「残42」

介護職(男性)が日々感じた事を話す、略して「介男話」です。

今回も委員会で配布したコラムなんですが、

3年前位のコラムなので、当時は「残42」ですが、

もう「残30」位ですし、それもコロナがあって不透明です。

ひまつぶしにどうぞ♡

委員会が始まるまでの暇つぶしコラム

      『残42』

 僕の母は千葉、姉は東京、妹は埼玉、

そして父は北海道でそれぞれ暮らしているので、

日頃会う事が殆どなく、盆、正月と年1回の

家族旅行の3回は必ず会おうと決めている。

両親は決して夫婦仲が悪い訳ではなく、

父は道楽で1人北海道で暮らしているのだが、

今回はそんな父の話。

父は…というかどこもそうだと思いますが、

孫に会うと「しばらく見ない間に大きくなったな-」

と毎回言う。
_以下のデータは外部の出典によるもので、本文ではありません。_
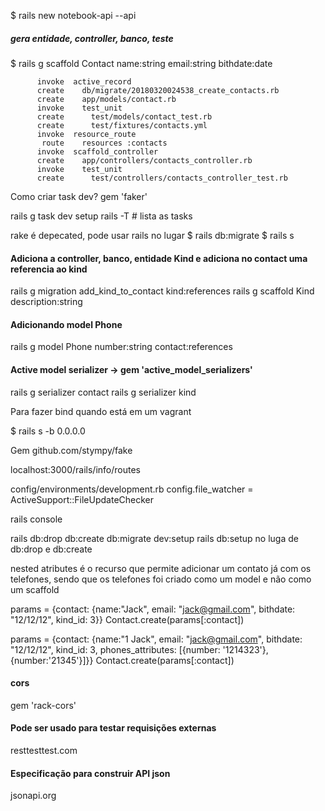$ rails new notebook-api --api

##### gera entidade, controller, banco, teste
$ rails g scaffold Contact name:string email:string bithdate:date

```
      invoke  active_record
      create    db/migrate/20180320024538_create_contacts.rb
      create    app/models/contact.rb
      invoke    test_unit
      create      test/models/contact_test.rb
      create      test/fixtures/contacts.yml
      invoke  resource_route
       route    resources :contacts
      invoke  scaffold_controller
      create    app/controllers/contacts_controller.rb
      invoke    test_unit
      create      test/controllers/contacts_controller_test.rb

```

Como criar task dev?
  gem 'faker'

rails g task dev setup
rails -T # lista as tasks

rake é depecated, pode usar rails no lugar
$ rails db:migrate
$ rails s



#### Adiciona a controller, banco, entidade Kind e adiciona no contact uma referencia ao kind
rails g migration add_kind_to_contact kind:references
rails g scaffold Kind description:string

#### Adicionando model Phone
rails g model Phone number:string contact:references

####  Active model  serializer ->   gem 'active_model_serializers'
rails g serializer contact
rails g serializer kind

Para fazer bind quando está em um vagrant

$ rails s -b 0.0.0.0  



Gem github.com/stympy/fake

localhost:3000/rails/info/routes


config/environments/development.rb
    config.file_watcher = ActiveSupport::FileUpdateChecker
    
rails console 


rails db:drop db:create db:migrate dev:setup
rails db:setup no luga de db:drop e db:create


nested atributes é o recurso que permite adicionar um contato já com os telefones, sendo que os telefones foi criado como um model e não como um scaffold


params = {contact: {name:"Jack", email: "jack@gmail.com", bithdate: "12/12/12", kind_id: 3}}
Contact.create(params[:contact])

params = {contact: {name:"1 Jack", email: "jack@gmail.com", bithdate: "12/12/12", kind_id: 3, phones_attributes: [{number: '1214323'}, {number:'21345'}]}}
Contact.create(params[:contact])


#### cors
gem 'rack-cors'


#### Pode ser usado para testar requisições externas
resttesttest.com

 #### Especificação para construir API json
jsonapi.org

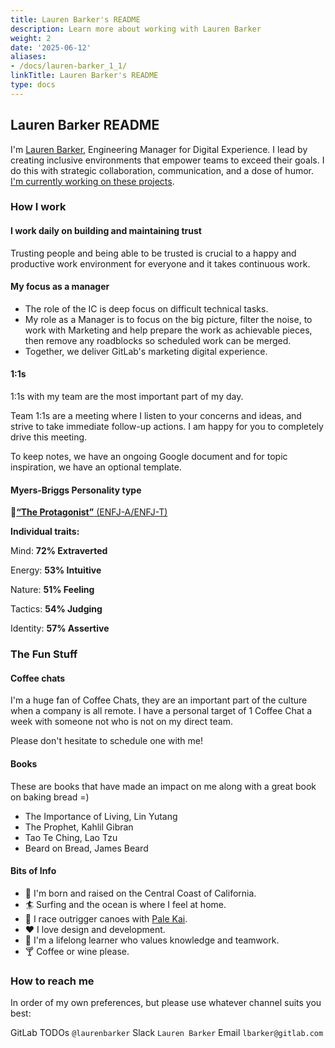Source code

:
```yaml
---
title: Lauren Barker's README
description: Learn more about working with Lauren Barker
weight: 2
date: '2025-06-12'
aliases:
- /docs/lauren-barker_1_1/
linkTitle: Lauren Barker's README
type: docs
---
```


## Lauren Barker README

I'm [Lauren Barker](/handbook/company/team/#laurenbarker), Engineering Manager for Digital Experience. I lead by creating inclusive environments that empower teams to exceed their goals. I do this with strategic collaboration, communication, and a dose of humor. [I'm currently working on these projects](https://gitlab.com/groups/gitlab-com/marketing/digital-experience/-/boards/3289410?iteration_id=Current&assignee_username=laurenbarker).

### How I work

#### I work daily on building and maintaining trust

Trusting people and being able to be trusted is crucial to a happy and productive work environment for everyone and it takes continuous work.

#### My focus as a manager

- The role of the IC is deep focus on difficult technical tasks.
- My role as a Manager is to focus on the big picture, filter the noise, to work with Marketing and help prepare the work as achievable pieces, then remove any roadblocks so scheduled work can be merged.
- Together, we deliver GitLab's marketing digital experience.

#### 1:1s

1:1s with my team are the most important part of my day.

Team 1:1s are a meeting where I listen to your concerns and ideas, and strive to take immediate follow-up actions. I am happy for you to completely drive this meeting.

To keep notes, we have an ongoing Google document and for topic inspiration, we have an optional template.

#### Myers-Briggs Personality type

🔗[**“The Protagonist”** (ENFJ-A/ENFJ-T)](https://www.16personalities.com/articles/assertive-protagonist-enfj-a-vs-turbulent-protagonist-enfj-t)

**Individual traits:**

Mind: **72% Extraverted**

Energy: **53% Intuitive**

Nature: **51% Feeling**

Tactics: **54% Judging**

Identity: **57% Assertive**

### The Fun Stuff

#### Coffee chats

I'm a huge fan of Coffee Chats, they are an important part of the culture when a company is all remote. I have a personal target of 1 Coffee Chat a week with someone not who is not on my direct team.

Please don't hesitate to schedule one with me!

#### Books

These are books that have made an impact on me along with a great book on baking bread =)

- The Importance of Living, Lin Yutang
- The Prophet, Kahlil Gibran
- Tao Te Ching, Lao Tzu
- Beard on Bread, James Beard

#### Bits of Info

- 🤙 I'm born and raised on the Central Coast of California.
- 🏄 Surfing and the ocean is where I feel at home.
- 🛶 I race outrigger canoes with [Pale Kai](https://www.palekai.org/).
- ❤️ I love design and development.
- 📖 I'm a lifelong learner who values knowledge and teamwork.
- 🍸 Coffee or wine please.

### How to reach me

In order of my own preferences, but please use whatever channel suits you best:

GitLab TODOs `@laurenbarker`
Slack `Lauren Barker`
Email `lbarker@gitlab.com`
そんな父に僕も思う事がある。

それは、会う度に父が「じじい」になっているのだ。

ちょっと大きめの皿を取る時、

手がプルプル震えているのを見て

「じじいになったなー」と思う。

おもちゃの電池を交換しようとして

全身全霊で蓋を開けようとしていて「じじいになったなー」と思う。

「漏れるー」とか言ってトイレに行っているのに

ドアの向こうからは「チョロロ…チョロロ…」と音がしてきて

「じじいになったなー」と思う。

「デコ(母の意)と2人から始まった家族が今や12人になった…」

と顔をクシャクシャにして泣いているのを見て

「じじいになったなー」と思う。

とにかく、めったに会わない分、

いたる所で父のじじい化を感じるのだ。

といっても昨年「古希」の祝をした年齢な訳で、

江戸時代ならとっくに死んでいる年齢な訳ですから無理もない。

そんな正真正銘、立派にじじいになった父を見て思う。

仮に85歳まで生きるとして残り14年、

年に3回会うから42回…

普通にしていたら後42回しかじじい…

あ、父に会わない事になる。たった42回だ。

これはさすがに「まいる」がたまる。

(解説:「僕のまいる気持ちが増えていく」と

「北海道から来る父のマイルがたまる」をかけた

高度なギャグである。)

父は2年位前に軽い脳梗塞で倒れた事があり、

医者から運動と水分と減酒を言われた為、

姉が父に万歩計を渡し、毎日歩数を家族のグループラインで報告する

ってしてたのだが、1日1万~1万5千歩位しか歩いておらず、

ある日珍しく4万歩以上の日があり「頑張ったね」なんて返信したら

「今日は頑張ってすすきのまで歩きました(^^)」って返ってきて

「酒飲みに行っとるやないかーい」と

家族全員でつっこんだりしています。

“親不行をしないけど親孝行もしない”というモットーで

反抗期も1週間で終わらせた僕にとって父は、

子供の頃に遊んだ記憶が殆どなく、朝早く仕事に行き、

夜遅く帰ってくるという思い出しかない。

でも、僕の仕事に対する向き合い方は父の影響を受けており、

父が何の為にそんな生活を送っていたのかが解るようになると、

僕ら子供達と接する事が出来なかった父が、子育ても終わり、

仕事も一線を退いた今、孫にたくさん食べて欲しくて

手をプルプルさせながら皿を持っていたり、

孫に良い所を見せようと必至におもちゃの電池交換をしていたり、

トイレを我慢してまで孫の話に耳を傾けたり、

そんな時間を過ごせる事を喜び、

顔をクシャクシャにして泣いている姿を見ると、

子供の頃の自分に対する少しの後悔と、

これから先、もっともっとこんな時間を増やしたいし、

ずっとずっと健康でいて欲しいと心から思う。

「健康である」という事は本人の為だけでなく

「健康であってほしい」という本人以外の家族や友人等、

たくさんの人の為でもあると思う。

普段の生活が見えず離れて生活しているとより強くそう思うのだろう。

今日面会に来られたご家族様はあと何回、

その利用者に会えるのだろうか?

僕らが取り組む「健康管理」はそういった事も含めて行われるべきで、

手洗いを行う事でさえ計り知れない物を守る事となるのだろう。

ちなみに母は父が中村雅俊と同い年である事から、

事あるごとに2人を比較して「こんな時、雅俊なら…」とか言うんだけど、

お母さん、使い古したストッキングに玉ねぎ入れてベランダに吊るすの止めて。